Under Paris, the review of the Netflix film with Bérénice Bejo

Thinking about it, it was to be expected that, at some point, the Paris Olympics would come into play. At the beginning of the film, arrived on Netflix, we certainly couldn’t correlate the triggering event of the plot with the sporting event of summer 2024. Yet, scrolling through, the parallel has its own logic, despite the work being something diametrically opposed to rationality. Here you are, Under Parisdirected by Xavier Gens, wipes away any suspension of disbelief, transporting us into a thriller which, despite the good idea, has on the other hand an excessive seriousness which unravels the absurdity of the plot.
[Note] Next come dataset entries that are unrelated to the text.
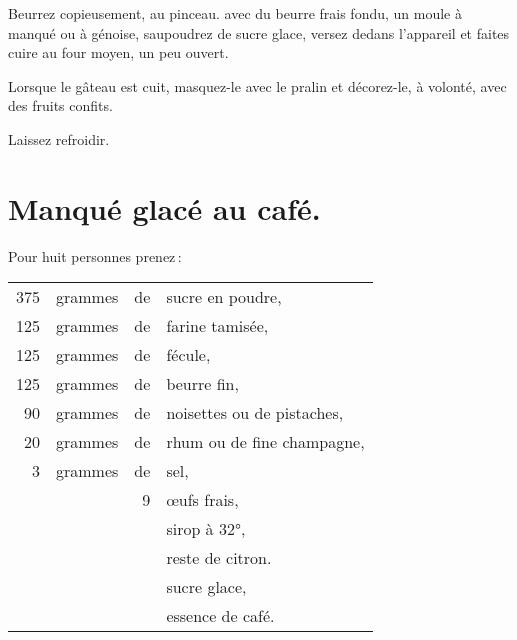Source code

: Beurrez copieusement, au pinceau. avec du beurre frais fondu, un moule à manqué
ou à génoise, saupoudrez de sucre glace, versez dedans l'appareil et faites
cuire au four moyen, un peu ouvert.

Lorsque le gâteau est cuit, masquez-le avec le pralin et décorez-le, à volonté,
avec des fruits confits.

Laissez refroidir.

\section*{\centering Manqué glacé au café.}
{}

Pour huit personnes prenez :

\footnotesize
\begin{longtable}{rrrp{16em}}
    375 & grammes & de & sucre en poudre,                                                                 \\
    125 & grammes & de & farine tamisée,                                                                  \\
    125 & grammes & de & fécule,                                                                          \\
    125 & grammes & de & beurre fin,                                                                      \\
     90 & grammes & de & noisettes ou de pistaches,                                                       \\
     20 & grammes & de & rhum ou de fine champagne,                                                       \\
      3 & grammes & de & sel,                                                                             \\
        &         &  9 & œufs frais,                                                                      \\
        &         &    & sirop à 32°,                                                                     \\
        &         &    & reste de citron.                                                                 \\
        &         &    & sucre glace,                                                                     \\
        &         &    & essence de café.                                                                 \\
\end{longtable}
\normalsize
Bèrènice Bejo, protagonist of the film

Under Paris, a Franco-Belgian co-production, theoretically perfect for the Netflix top 10, seems in fact designed to anticipate and accompany the Paris Olympics, leading us to discover the French capital from another perspective (cinema-tourism postcard? Yes, we are in those parts ). Of course, reality and credibility are certainly not to be sought in a film, however Gens’ film fails (almost never) to make us suspend our disbelief, aiming right from the opening scene – a very long one – at an artificially constructed effect, which will flow into a central part in which everything mixes: action, survival, green and environmentalist themes, up to social disobedience as a legitimate stance against power.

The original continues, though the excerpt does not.